Millie Bobby Brown Played One Of NCIS' Darkest Characters Before Stranger Things

The final installments of "Stranger Things" are set to hit Netflix in three different episode drops later this year, marking an end to a nearly decade-long saga that transformed the lives of all of its young stars. Fans of the show have seen its child cast grow up in front of our eyes, and at this point, rewatching season 1 feels a bit like stepping into a time machine — to both the '80s and the 2010s.

While season 1's wide-eyed Millie Bobby Brown-Bongiovi, high-pitched Caleb McLaughlin, and baby-faced Gaten Matarazzo have been the subject of countless "before and after" photo comparisons along with their fellow kid cast members, several "Stranger Things" stars actually got their Hollywood starts before being cast in the massive Netflix series. Finn Wolfhard was in an episode of "Supernatural," Sadie Sink popped up in "The Americans," and Noah Schnapp even voiced Charlie Brown in the 2015 Peanuts movie. Yet few pre-"Stranger Things" roles have been quite as unsettling as that of Rachel Barnes, a murderous little girl in a season 12 episode of "NCIS" played by Brown-Bongiovi.

Before she was Eleven, Brown played a killer kid

Brown-Bongiovi appears in the "NCIS" episode "Parental Guidance Suggested," and it's clear from the start that she's been cast to play the most adorable elementary school kid in the world (the actress herself was 10 years old during shooting). Early in the episode, the pigtail-wearing kiddo heads home from school alongside another boy her age and his father, all the while making the case for why it's cool to wear a "Harry Potter" costume three Halloweens in a row. When she gets home, Rachel seemingly finds her mother dead of a gunshot wound to the back.

The "NCIS" episode takes its time getting to its big twist, instead using a good chunk of its runtime to endear us further to Rachel. Her dad, we discover, is on a Navy commander on a terrorist hit list, and she's grown up expecting the worst. In one scene, Special Agent Gibbs (Mark Harmon, who starred in the show for its first 18 seasons) lures her out from a hiding spot with popcorn and hot chocolate, then helps her build a fort so she can feel safe. Given his character's own dead daughter (and wife, and mom), this moment is especially sweet. 

Then Rachel is revealed to be the killer.

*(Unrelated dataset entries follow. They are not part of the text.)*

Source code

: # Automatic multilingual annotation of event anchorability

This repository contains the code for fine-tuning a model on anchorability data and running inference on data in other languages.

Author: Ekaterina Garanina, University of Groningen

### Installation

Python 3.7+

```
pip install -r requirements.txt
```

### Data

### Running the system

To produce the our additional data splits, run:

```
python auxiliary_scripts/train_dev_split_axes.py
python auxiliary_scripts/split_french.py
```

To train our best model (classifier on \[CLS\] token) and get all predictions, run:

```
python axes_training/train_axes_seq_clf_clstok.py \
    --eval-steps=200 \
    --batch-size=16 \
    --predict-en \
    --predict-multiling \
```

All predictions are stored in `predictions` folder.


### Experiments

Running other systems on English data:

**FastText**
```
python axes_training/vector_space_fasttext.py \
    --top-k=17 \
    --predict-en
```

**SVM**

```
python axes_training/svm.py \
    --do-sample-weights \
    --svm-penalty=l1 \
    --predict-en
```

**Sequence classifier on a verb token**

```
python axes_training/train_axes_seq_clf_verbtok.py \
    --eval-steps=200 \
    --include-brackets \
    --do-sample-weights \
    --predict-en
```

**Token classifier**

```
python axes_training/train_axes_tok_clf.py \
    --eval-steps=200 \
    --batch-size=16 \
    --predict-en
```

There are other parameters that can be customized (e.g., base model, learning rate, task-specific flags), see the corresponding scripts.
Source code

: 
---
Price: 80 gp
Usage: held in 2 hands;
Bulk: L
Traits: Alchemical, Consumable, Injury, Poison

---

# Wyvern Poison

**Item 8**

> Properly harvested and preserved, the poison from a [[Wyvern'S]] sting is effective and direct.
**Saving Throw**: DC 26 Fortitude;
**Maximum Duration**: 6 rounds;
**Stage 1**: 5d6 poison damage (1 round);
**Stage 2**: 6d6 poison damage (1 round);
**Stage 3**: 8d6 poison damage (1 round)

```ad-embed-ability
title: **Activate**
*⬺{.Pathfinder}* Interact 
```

"Parental Guidance Suggested" seems to pull a bit of inspiration from the 1956 film "The Bad Seed," in which a little pigtail-sporting girl named Rhoda becomes a cold-blooded killer when her dad leaves on military duty. The episode builds on that film's premise by making Rachel's relationship with her father — or lack thereof, since he's gone all the time for work — the source of her deadly misbehavior. Before her death, Rachel's mom was consulting with an infamous serial killer for advice on Rachel's dark impulses, and Rachel ultimately shot her in the back to get her father's attention. Even worse, she shows no remorse when confronted by Gibbs, asking for another juice box even after the stakes are explained to her. Brown-Giovani's effortless performance and an always-freaky killer kid plotline have led some "NCIS" fans to dub Rachel the show's creepiest villain, which is high praise when it comes to a show that's aired 487 episodes to date.